* Problem to solve
Set down each entry exactly as it stands, without altering a single character.

* Exercise data

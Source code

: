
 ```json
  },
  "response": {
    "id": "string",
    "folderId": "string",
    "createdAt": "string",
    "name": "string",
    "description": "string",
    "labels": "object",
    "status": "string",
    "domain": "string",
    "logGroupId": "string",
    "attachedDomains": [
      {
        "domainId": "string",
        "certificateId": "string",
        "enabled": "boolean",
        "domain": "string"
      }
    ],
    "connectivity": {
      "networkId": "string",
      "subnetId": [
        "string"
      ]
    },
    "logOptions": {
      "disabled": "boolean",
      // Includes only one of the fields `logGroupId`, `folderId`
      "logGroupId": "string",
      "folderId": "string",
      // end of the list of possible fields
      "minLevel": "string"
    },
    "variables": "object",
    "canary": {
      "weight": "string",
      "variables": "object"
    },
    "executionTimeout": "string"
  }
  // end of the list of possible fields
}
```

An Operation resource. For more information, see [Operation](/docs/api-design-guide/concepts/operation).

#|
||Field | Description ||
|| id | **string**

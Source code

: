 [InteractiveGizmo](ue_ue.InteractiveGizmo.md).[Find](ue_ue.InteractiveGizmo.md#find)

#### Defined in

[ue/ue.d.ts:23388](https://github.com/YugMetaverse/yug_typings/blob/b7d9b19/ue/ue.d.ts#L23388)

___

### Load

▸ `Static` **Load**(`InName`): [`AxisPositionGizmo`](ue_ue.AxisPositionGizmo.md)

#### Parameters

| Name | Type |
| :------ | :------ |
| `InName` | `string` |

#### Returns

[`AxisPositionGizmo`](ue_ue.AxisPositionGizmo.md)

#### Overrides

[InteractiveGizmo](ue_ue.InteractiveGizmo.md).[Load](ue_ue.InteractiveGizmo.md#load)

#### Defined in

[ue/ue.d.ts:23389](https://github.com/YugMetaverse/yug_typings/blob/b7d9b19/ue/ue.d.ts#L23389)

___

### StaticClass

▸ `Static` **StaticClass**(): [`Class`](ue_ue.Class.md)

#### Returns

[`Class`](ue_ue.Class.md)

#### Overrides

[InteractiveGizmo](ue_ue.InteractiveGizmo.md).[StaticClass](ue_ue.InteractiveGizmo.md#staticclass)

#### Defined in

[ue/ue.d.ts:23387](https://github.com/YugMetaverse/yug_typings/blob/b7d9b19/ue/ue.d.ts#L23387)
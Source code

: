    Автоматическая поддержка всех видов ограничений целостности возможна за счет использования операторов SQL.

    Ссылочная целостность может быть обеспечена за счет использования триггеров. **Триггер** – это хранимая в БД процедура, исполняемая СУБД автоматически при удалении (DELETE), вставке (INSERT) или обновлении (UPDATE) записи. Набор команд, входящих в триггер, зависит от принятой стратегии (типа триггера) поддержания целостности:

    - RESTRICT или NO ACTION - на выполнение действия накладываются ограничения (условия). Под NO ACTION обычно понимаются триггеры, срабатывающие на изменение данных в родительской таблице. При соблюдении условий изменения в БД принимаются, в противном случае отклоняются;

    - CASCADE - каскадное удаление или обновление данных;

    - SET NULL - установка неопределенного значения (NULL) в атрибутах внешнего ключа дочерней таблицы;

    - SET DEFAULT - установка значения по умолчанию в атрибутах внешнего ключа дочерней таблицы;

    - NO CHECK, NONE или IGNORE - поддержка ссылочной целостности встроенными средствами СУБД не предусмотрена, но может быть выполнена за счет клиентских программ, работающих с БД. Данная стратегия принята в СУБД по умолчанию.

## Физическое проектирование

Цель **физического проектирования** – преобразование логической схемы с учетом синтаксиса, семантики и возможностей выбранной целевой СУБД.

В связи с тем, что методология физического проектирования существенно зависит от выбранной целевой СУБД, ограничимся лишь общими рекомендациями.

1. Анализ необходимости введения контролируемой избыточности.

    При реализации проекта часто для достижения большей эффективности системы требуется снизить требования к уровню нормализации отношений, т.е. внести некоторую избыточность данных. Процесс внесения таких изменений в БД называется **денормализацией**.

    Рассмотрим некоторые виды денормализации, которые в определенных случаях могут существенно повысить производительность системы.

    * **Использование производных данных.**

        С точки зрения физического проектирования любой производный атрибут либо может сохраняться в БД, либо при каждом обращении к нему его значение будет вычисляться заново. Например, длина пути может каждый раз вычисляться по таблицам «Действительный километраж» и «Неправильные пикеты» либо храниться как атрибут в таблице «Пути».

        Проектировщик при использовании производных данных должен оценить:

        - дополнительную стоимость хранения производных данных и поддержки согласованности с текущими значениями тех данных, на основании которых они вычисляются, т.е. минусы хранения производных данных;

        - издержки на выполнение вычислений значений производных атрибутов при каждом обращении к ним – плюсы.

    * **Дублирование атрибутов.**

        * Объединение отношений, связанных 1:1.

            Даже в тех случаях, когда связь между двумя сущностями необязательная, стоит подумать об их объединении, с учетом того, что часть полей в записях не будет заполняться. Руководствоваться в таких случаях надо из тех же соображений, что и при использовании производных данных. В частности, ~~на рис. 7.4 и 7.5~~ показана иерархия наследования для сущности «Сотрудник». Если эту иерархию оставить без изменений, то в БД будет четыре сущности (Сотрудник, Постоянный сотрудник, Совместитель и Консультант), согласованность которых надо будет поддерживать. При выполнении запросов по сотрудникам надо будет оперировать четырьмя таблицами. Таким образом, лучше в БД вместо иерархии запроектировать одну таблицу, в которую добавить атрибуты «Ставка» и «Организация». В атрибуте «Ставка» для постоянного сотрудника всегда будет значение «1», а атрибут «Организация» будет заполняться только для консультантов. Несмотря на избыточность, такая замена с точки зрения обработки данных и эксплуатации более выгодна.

* Answer to this problem
Source code

:
 ```json
  },
  "response": {
    "id": "string",
    "folderId": "string",
    "createdAt": "string",
    "name": "string",
    "description": "string",
    "labels": "object",
    "status": "string",
    "domain": "string",
    "logGroupId": "string",
    "attachedDomains": [
      {
        "domainId": "string",
        "certificateId": "string",
        "enabled": "boolean",
        "domain": "string"
      }
    ],
    "connectivity": {
      "networkId": "string",
      "subnetId": [
        "string"
      ]
    },
    "logOptions": {
      "disabled": "boolean",
      // Includes only one of the fields `logGroupId`, `folderId`
      "logGroupId": "string",
      "folderId": "string",
      // end of the list of possible fields
      "minLevel": "string"
    },
    "variables": "object",
    "canary": {
      "weight": "string",
      "variables": "object"
    },
    "executionTimeout": "string"
  }
  // end of the list of possible fields
}
```

An Operation resource. For more information, see [Operation](/docs/api-design-guide/concepts/operation).

#|
||Field | Description ||
|| id | **string**

Source code

: [InteractiveGizmo](ue_ue.InteractiveGizmo.md).[Find](ue_ue.InteractiveGizmo.md#find)

#### Defined in

[ue/ue.d.ts:23388](https://github.com/YugMetaverse/yug_typings/blob/b7d9b19/ue/ue.d.ts#L23388)

___

### Load

▸ `Static` **Load**(`InName`): [`AxisPositionGizmo`](ue_ue.AxisPositionGizmo.md)

#### Parameters

| Name | Type |
| :------ | :------ |
| `InName` | `string` |

#### Returns

[`AxisPositionGizmo`](ue_ue.AxisPositionGizmo.md)

#### Overrides

[InteractiveGizmo](ue_ue.InteractiveGizmo.md).[Load](ue_ue.InteractiveGizmo.md#load)

#### Defined in

[ue/ue.d.ts:23389](https://github.com/YugMetaverse/yug_typings/blob/b7d9b19/ue/ue.d.ts#L23389)

___

### StaticClass

▸ `Static` **StaticClass**(): [`Class`](ue_ue.Class.md)

#### Returns

[`Class`](ue_ue.Class.md)

#### Overrides

[InteractiveGizmo](ue_ue.InteractiveGizmo.md).[StaticClass](ue_ue.InteractiveGizmo.md#staticclass)

#### Defined in

[ue/ue.d.ts:23387](https://github.com/YugMetaverse/yug_typings/blob/b7d9b19/ue/ue.d.ts#L23387)
Source code

:    Автоматическая поддержка всех видов ограничений целостности возможна за счет использования операторов SQL.

    Ссылочная целостность может быть обеспечена за счет использования триггеров. **Триггер** – это хранимая в БД процедура, исполняемая СУБД автоматически при удалении (DELETE), вставке (INSERT) или обновлении (UPDATE) записи. Набор команд, входящих в триггер, зависит от принятой стратегии (типа триггера) поддержания целостности:

    - RESTRICT или NO ACTION - на выполнение действия накладываются ограничения (условия). Под NO ACTION обычно понимаются триггеры, срабатывающие на изменение данных в родительской таблице. При соблюдении условий изменения в БД принимаются, в противном случае отклоняются;

    - CASCADE - каскадное удаление или обновление данных;

    - SET NULL - установка неопределенного значения (NULL) в атрибутах внешнего ключа дочерней таблицы;

    - SET DEFAULT - установка значения по умолчанию в атрибутах внешнего ключа дочерней таблицы;

    - NO CHECK, NONE или IGNORE - поддержка ссылочной целостности встроенными средствами СУБД не предусмотрена, но может быть выполнена за счет клиентских программ, работающих с БД. Данная стратегия принята в СУБД по умолчанию.

## Физическое проектирование

Цель **физического проектирования** – преобразование логической схемы с учетом синтаксиса, семантики и возможностей выбранной целевой СУБД.

В связи с тем, что методология физического проектирования существенно зависит от выбранной целевой СУБД, ограничимся лишь общими рекомендациями.

1. Анализ необходимости введения контролируемой избыточности.

    При реализации проекта часто для достижения большей эффективности системы требуется снизить требования к уровню нормализации отношений, т.е. внести некоторую избыточность данных. Процесс внесения таких изменений в БД называется **денормализацией**.

    Рассмотрим некоторые виды денормализации, которые в определенных случаях могут существенно повысить производительность системы.

    * **Использование производных данных.**

        С точки зрения физического проектирования любой производный атрибут либо может сохраняться в БД, либо при каждом обращении к нему его значение будет вычисляться заново. Например, длина пути может каждый раз вычисляться по таблицам «Действительный километраж» и «Неправильные пикеты» либо храниться как атрибут в таблице «Пути».

        Проектировщик при использовании производных данных должен оценить:

        - дополнительную стоимость хранения производных данных и поддержки согласованности с текущими значениями тех данных, на основании которых они вычисляются, т.е. минусы хранения производных данных;

        - издержки на выполнение вычислений значений производных атрибутов при каждом обращении к ним – плюсы.

    * **Дублирование атрибутов.**

        * Объединение отношений, связанных 1:1.

            Даже в тех случаях, когда связь между двумя сущностями необязательная, стоит подумать об их объединении, с учетом того, что часть полей в записях не будет заполняться. Руководствоваться в таких случаях надо из тех же соображений, что и при использовании производных данных. В частности, ~~на рис. 7.4 и 7.5~~ показана иерархия наследования для сущности «Сотрудник». Если эту иерархию оставить без изменений, то в БД будет четыре сущности (Сотрудник, Постоянный сотрудник, Совместитель и Консультант), согласованность которых надо будет поддерживать. При выполнении запросов по сотрудникам надо будет оперировать четырьмя таблицами. Таким образом, лучше в БД вместо иерархии запроектировать одну таблицу, в которую добавить атрибуты «Ставка» и «Организация». В атрибуте «Ставка» для постоянного сотрудника всегда будет значение «1», а атрибут «Организация» будет заполняться только для консультантов. Несмотря на избыточность, такая замена с точки зрения обработки данных и эксплуатации более выгодна.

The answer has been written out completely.